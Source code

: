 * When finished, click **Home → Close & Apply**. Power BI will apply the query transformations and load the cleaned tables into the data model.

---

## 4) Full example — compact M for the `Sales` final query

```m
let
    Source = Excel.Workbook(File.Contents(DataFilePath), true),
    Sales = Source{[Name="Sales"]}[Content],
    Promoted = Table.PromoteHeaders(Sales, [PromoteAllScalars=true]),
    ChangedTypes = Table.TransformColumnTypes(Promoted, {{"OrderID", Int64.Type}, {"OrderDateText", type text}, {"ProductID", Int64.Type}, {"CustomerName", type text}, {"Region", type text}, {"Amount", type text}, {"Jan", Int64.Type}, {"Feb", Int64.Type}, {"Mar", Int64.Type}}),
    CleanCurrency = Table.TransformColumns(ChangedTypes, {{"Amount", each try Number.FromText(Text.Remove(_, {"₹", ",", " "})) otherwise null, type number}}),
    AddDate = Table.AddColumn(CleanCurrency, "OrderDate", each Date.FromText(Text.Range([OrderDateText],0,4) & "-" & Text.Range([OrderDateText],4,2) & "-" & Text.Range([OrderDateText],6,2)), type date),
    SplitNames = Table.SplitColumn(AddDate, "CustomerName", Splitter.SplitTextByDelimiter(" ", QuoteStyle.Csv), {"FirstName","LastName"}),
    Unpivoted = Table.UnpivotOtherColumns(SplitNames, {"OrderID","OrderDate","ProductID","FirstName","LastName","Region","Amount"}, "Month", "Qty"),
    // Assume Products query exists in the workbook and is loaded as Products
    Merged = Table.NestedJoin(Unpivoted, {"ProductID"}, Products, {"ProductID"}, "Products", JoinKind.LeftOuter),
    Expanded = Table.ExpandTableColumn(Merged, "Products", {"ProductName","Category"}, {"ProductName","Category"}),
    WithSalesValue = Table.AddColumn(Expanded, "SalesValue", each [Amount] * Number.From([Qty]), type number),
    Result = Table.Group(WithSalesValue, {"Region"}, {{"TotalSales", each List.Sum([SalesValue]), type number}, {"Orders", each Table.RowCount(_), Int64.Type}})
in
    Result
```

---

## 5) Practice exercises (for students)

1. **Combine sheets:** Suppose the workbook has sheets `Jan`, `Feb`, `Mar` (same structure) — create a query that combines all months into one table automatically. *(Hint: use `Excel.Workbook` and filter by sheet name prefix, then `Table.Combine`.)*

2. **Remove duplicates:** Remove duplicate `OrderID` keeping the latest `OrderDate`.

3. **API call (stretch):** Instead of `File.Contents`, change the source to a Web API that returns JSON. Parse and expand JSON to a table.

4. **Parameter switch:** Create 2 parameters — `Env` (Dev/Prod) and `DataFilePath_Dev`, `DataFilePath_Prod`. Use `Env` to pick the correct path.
--------------------------------
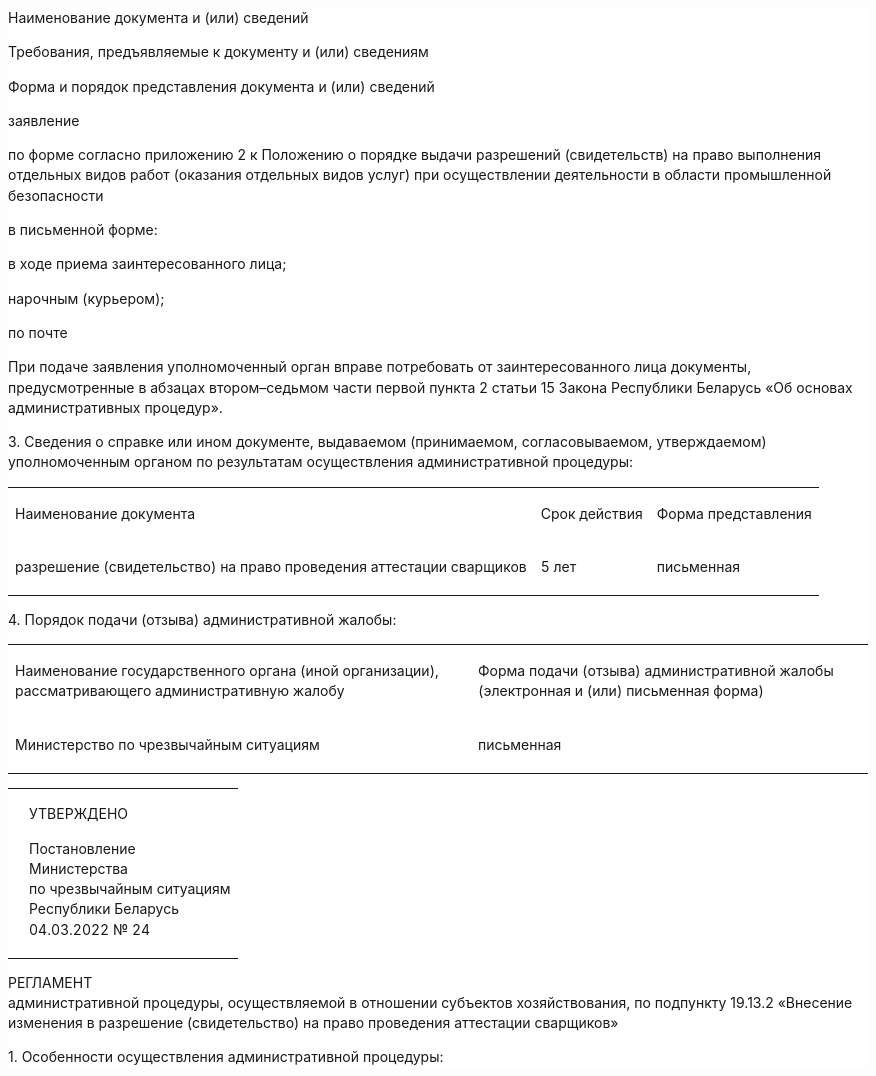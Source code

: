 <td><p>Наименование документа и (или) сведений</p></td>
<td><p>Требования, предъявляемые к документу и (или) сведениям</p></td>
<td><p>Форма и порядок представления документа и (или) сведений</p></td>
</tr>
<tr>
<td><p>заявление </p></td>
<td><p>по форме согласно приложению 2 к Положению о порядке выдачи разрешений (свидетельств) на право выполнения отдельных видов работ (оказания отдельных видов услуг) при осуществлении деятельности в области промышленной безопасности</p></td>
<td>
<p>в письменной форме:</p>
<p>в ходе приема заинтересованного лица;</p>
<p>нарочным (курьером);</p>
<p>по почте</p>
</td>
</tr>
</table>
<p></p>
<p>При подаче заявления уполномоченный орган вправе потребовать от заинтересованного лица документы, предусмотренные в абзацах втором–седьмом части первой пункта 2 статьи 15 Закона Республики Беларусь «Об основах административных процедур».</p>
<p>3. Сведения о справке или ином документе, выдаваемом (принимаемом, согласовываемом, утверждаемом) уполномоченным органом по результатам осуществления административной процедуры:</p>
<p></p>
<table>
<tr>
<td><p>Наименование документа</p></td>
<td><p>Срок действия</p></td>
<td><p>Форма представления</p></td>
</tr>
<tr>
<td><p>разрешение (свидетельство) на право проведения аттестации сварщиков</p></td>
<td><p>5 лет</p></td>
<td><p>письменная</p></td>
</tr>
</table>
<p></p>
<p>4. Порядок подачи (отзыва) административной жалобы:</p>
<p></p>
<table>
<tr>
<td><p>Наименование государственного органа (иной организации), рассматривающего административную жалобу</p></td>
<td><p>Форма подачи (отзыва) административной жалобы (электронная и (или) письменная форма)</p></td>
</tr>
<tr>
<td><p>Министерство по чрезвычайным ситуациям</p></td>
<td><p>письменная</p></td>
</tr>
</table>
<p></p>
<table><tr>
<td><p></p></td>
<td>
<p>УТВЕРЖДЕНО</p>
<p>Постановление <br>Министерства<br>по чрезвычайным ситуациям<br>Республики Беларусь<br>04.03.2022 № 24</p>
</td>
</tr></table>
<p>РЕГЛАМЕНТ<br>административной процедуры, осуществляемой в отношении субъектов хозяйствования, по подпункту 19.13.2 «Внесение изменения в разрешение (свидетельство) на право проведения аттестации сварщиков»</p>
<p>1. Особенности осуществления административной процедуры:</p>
--------------------------------
[TASK ITEM]:
Everything above from the line containing "1. **Combine sheets:**" through the line containing "4. **Parameter switch:**" must be copied exactly. Nothing outside that range belongs in the answer.

[TASK RESULT]:
1. **Combine sheets:** Suppose the workbook has sheets `Jan`, `Feb`, `Mar` (same structure) — create a query that combines all months into one table automatically. *(Hint: use `Excel.Workbook` and filter by sheet name prefix, then `Table.Combine`.)*

2. **Remove duplicates:** Remove duplicate `OrderID` keeping the latest `OrderDate`.

3. **API call (stretch):** Instead of `File.Contents`, change the source to a Web API that returns JSON. Parse and expand JSON to a table.

4. **Parameter switch:** Create 2 parameters — `Env` (Dev/Prod) and `DataFilePath_Dev`, `DataFilePath_Prod`. Use `Env` to pick the correct path.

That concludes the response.